With a rising geriatric population and developing minimally invasive surgery sector, orthopedic implant manufacturers continue to make strides to stay competitive. Dean Carson, PhD, the vice president of U.S. operations at Anatomics, a privately owned and neurosurgeon-founded company, discuses the challenges, developments and future of the orthopedic implant industry.
Question: How has imaging evolved to help physicians and engineers develop personalized implants? What does the future look like for CT imaging?
Dr. Dean Carson: High-resolution three-dimensional image data can be acquired within a single breath-hold, making it easier to acquire the necessary data. Improvements in CT resolution provide engineers the foundation for more accurate replication of patient anatomy. The evolution of imaging in regard to
personalized implants has had a two-fold effect: the implants are more anatomically accurate with built-in advanced geometries; and the surgeon-patient relationship is improved through an understanding that treatment is being tuned to the patient. Anatomics believes this is one of the necessary components of
community-based personalized care.
The biggest change we will see in CT imaging will be decreasing the cost of access and precision. Accelerating the image processing speed and automating workflow to help reduce acquisition scan time, for example, will lower the cost of that aspect of the custom implant equation.
Q: What steps do implant manufacturers need to take to remain leaders in the ever-changing orthopedic implant industry?
DC: Use 3-D printing to open the door to advanced geometries for off-the-shelf implants, and create new anatomical solutions that start where current off-the-shelf implants end. In order to remain leaders in the industry, they must continue to push the boundaries of advanced implant design yet focus only on
technology that has a significant impact on patient care, otherwise it can be difficult to stand out among the ever-growing sea of implant companies and take market share from competitors. At the end of the day it’s all about a quantifiable improvement of the status quo. Without that your new tech will not be
compelling enough to gain mass surgeon interest.
Number two, invest in experts and be science heavy over sales and marketing. The price of 3-D printers has come down while the quality of CT scans and 3-D printers have improved. Advances in segmentation algorithms and increased availability of 3-D printers have made it possible to create cost-efficient patient-
specific models and implants in environments outside of traditional implant manufacturers. However, manufacturers can and should remain in the forefront. The physical space and financial investment required as well as experience in designing implants continues to make design expertise important. Anatomics has
been creating 3-D implants from scans since the mid-1990s and in our experience, having the scan and successfully generating printable file formats recognized by 3D printers is where the implant design process begins. Our role can be working with the treatment team to manage these technological and design
aspects so that they can focus on improving surgical planning.

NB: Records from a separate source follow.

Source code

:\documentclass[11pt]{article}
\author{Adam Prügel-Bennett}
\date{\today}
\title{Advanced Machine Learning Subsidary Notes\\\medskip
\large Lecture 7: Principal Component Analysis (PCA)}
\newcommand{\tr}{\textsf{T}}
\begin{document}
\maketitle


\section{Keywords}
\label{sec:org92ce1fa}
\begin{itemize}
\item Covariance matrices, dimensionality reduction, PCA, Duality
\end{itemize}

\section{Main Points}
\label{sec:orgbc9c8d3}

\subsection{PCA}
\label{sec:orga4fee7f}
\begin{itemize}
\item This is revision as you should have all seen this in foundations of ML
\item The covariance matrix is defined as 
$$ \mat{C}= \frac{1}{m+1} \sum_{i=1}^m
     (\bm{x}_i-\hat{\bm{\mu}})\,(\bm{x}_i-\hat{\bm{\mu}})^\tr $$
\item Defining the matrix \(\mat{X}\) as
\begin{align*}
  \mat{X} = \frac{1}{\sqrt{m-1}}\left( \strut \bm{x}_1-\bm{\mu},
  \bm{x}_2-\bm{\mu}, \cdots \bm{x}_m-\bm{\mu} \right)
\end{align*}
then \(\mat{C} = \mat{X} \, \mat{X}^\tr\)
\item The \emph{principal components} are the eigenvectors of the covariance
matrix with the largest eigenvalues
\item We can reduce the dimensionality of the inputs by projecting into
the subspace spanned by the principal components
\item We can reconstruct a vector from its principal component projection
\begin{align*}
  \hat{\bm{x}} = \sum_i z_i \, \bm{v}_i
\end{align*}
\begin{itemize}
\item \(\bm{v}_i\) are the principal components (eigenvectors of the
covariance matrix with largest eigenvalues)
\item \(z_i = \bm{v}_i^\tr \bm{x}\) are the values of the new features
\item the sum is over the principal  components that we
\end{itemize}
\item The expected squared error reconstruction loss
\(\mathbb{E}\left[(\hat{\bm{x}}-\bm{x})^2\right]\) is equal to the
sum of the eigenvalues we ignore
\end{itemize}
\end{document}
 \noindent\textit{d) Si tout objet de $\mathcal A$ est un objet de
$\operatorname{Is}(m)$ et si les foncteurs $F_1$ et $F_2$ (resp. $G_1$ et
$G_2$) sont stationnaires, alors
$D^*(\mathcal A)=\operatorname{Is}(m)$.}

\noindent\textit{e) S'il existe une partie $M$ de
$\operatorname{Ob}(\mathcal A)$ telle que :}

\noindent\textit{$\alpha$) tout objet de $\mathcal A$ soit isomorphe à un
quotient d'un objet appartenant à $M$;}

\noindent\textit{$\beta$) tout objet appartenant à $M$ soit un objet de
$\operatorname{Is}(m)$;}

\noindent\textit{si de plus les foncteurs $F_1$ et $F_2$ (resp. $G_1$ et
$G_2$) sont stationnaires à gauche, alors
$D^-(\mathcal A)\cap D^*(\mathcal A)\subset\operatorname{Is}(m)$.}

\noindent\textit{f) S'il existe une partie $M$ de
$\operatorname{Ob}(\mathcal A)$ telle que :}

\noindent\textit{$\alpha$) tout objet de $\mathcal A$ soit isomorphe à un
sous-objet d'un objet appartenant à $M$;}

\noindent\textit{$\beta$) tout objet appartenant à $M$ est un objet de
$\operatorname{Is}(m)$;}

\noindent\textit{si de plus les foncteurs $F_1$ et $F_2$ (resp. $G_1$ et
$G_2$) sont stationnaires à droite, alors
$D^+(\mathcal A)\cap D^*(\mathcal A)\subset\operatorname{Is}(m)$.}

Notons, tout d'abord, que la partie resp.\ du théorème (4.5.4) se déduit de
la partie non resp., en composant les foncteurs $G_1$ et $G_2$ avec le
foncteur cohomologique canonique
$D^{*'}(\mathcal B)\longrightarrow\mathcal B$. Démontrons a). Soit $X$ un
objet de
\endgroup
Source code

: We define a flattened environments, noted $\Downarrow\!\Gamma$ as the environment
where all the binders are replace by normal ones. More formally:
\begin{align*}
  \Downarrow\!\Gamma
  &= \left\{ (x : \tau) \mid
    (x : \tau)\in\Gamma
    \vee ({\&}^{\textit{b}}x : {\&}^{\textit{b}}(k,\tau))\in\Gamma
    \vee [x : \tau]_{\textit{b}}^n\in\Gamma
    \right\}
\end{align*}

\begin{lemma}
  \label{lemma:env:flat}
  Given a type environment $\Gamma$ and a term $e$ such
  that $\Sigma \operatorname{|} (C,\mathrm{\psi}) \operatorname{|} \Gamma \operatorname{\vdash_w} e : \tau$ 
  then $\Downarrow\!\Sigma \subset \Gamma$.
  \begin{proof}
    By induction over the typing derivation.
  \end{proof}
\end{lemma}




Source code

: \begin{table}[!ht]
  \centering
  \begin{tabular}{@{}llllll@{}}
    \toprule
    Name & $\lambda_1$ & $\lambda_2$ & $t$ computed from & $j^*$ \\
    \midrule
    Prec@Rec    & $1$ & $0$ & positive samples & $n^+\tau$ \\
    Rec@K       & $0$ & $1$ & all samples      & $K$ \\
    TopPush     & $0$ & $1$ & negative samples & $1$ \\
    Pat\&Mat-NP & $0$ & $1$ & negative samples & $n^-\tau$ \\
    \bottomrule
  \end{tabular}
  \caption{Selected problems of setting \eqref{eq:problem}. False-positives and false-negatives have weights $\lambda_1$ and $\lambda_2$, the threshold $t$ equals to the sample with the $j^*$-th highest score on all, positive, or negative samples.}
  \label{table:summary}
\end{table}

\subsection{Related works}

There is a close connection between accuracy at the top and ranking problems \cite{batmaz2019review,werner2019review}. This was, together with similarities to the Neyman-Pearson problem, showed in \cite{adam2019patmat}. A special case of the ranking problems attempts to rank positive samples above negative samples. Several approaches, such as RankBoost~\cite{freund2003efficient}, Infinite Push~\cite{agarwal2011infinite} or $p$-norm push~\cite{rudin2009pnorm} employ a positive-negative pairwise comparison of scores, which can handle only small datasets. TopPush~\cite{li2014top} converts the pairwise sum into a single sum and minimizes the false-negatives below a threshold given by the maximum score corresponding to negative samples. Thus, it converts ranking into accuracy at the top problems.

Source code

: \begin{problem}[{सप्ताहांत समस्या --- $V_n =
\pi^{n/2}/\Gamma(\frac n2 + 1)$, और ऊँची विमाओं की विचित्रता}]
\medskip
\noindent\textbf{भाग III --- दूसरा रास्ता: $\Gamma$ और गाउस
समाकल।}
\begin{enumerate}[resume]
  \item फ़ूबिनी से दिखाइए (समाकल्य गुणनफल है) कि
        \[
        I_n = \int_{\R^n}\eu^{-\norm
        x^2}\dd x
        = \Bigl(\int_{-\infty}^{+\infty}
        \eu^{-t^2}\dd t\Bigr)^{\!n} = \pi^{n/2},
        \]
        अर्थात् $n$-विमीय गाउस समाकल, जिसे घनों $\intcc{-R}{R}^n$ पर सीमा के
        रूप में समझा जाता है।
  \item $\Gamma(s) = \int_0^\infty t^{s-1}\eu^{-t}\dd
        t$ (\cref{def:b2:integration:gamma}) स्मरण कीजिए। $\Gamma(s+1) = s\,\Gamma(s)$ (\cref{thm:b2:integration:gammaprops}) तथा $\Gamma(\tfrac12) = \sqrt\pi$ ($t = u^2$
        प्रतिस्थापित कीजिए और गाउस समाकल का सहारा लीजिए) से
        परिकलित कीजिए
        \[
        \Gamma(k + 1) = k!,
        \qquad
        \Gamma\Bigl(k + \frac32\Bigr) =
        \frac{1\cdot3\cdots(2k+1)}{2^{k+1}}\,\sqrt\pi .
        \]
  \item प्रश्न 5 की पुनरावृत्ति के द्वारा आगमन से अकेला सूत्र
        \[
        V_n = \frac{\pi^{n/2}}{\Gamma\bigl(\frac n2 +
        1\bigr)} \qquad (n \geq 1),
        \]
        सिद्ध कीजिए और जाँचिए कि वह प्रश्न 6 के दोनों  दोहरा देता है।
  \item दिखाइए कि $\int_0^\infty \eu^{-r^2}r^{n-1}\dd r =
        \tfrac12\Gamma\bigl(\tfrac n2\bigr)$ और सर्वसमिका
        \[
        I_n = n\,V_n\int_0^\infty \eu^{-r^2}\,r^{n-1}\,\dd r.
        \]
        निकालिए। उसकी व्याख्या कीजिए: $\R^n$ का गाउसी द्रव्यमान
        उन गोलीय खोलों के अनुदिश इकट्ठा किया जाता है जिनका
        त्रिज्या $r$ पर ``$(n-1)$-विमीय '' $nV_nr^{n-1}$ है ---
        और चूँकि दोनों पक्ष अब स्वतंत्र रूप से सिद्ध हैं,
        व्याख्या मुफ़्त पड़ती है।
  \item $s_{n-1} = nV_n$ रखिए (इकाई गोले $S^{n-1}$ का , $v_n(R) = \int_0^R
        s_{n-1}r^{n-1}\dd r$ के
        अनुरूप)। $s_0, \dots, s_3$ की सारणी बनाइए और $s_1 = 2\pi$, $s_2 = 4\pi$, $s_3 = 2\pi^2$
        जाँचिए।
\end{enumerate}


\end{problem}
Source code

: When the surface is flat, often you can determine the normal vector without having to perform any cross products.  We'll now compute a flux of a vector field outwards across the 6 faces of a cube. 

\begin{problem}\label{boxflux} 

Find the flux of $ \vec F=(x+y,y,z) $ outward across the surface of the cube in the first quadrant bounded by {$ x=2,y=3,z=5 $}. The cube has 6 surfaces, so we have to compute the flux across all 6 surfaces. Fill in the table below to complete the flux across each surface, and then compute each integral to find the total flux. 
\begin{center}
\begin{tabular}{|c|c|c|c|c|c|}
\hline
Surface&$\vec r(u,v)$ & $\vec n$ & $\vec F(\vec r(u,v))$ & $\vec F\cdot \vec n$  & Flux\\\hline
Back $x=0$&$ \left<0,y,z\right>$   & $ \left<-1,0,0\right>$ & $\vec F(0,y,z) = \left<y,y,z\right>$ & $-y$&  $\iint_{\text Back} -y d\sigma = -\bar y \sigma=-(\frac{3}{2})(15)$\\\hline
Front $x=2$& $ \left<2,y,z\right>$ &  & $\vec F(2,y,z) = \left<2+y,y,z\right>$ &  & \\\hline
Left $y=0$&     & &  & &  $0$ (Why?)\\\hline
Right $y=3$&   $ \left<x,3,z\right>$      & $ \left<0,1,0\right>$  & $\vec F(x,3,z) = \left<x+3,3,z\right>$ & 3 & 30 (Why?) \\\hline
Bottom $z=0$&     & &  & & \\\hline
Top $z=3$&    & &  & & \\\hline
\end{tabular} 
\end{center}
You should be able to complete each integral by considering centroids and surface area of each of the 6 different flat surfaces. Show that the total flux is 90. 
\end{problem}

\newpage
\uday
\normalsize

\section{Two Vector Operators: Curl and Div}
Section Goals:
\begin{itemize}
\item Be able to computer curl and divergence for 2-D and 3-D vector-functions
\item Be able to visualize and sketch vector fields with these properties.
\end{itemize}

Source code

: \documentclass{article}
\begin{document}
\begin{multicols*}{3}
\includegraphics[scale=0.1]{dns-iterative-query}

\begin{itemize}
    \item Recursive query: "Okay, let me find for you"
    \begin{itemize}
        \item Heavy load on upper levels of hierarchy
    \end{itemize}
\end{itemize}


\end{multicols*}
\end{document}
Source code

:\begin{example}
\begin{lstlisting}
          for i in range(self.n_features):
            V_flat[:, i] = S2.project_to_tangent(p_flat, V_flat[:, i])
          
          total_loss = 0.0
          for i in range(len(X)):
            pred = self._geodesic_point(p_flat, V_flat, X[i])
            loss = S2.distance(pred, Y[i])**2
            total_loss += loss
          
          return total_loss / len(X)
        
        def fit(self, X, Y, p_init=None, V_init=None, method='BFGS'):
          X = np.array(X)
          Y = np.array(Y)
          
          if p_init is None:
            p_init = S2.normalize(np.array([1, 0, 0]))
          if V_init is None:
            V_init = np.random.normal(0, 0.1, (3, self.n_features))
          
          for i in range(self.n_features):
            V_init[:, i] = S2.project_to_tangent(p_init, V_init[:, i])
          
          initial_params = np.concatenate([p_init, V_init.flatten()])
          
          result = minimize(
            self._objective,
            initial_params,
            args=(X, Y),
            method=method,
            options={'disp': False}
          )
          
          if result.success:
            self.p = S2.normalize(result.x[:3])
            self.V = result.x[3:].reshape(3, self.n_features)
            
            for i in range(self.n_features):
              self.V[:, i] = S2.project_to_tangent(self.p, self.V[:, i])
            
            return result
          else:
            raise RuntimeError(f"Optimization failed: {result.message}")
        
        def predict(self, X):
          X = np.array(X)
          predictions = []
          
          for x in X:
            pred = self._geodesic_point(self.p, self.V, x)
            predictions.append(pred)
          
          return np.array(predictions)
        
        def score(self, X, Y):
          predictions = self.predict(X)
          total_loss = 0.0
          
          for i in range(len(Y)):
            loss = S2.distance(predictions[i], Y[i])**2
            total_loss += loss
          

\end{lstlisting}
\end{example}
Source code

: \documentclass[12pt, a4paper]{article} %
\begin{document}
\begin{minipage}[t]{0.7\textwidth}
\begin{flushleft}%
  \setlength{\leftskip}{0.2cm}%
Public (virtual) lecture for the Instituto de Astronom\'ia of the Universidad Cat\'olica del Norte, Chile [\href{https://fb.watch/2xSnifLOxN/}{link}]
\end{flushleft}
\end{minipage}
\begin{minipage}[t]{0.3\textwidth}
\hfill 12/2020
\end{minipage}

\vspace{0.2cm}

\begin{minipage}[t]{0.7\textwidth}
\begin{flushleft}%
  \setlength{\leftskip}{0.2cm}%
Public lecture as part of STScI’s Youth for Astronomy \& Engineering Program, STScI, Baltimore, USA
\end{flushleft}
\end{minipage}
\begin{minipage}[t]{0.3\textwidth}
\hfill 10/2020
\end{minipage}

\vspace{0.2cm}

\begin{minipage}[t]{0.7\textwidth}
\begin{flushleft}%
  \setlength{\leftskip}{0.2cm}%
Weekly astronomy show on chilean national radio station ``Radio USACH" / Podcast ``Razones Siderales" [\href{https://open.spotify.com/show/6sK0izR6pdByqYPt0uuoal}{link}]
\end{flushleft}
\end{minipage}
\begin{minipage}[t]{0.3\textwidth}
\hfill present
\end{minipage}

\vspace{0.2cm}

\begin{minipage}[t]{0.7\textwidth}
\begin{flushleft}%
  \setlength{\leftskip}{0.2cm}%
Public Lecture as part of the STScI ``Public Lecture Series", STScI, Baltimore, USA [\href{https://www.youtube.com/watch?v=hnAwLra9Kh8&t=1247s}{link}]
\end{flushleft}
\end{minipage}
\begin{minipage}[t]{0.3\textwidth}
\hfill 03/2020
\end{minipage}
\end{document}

While many focus on the use of 3-D printing to create personalized implants, the cost of 3D printing is becoming more and more competitive for small production runs. Companies with low production volumes or that produce parts or products that are highly complex or require frequent modifications should look to the
advantages that 3-D printing can provide.
Also, the 3-D printed implant model can reduce the amount of inventory sitting on hospital shelves with the added benefit of being able to implement rapid design improvements.
Q: What challenges are orthopedic implant developers currently facing? What challenges will the orthopedic implant market face in the future?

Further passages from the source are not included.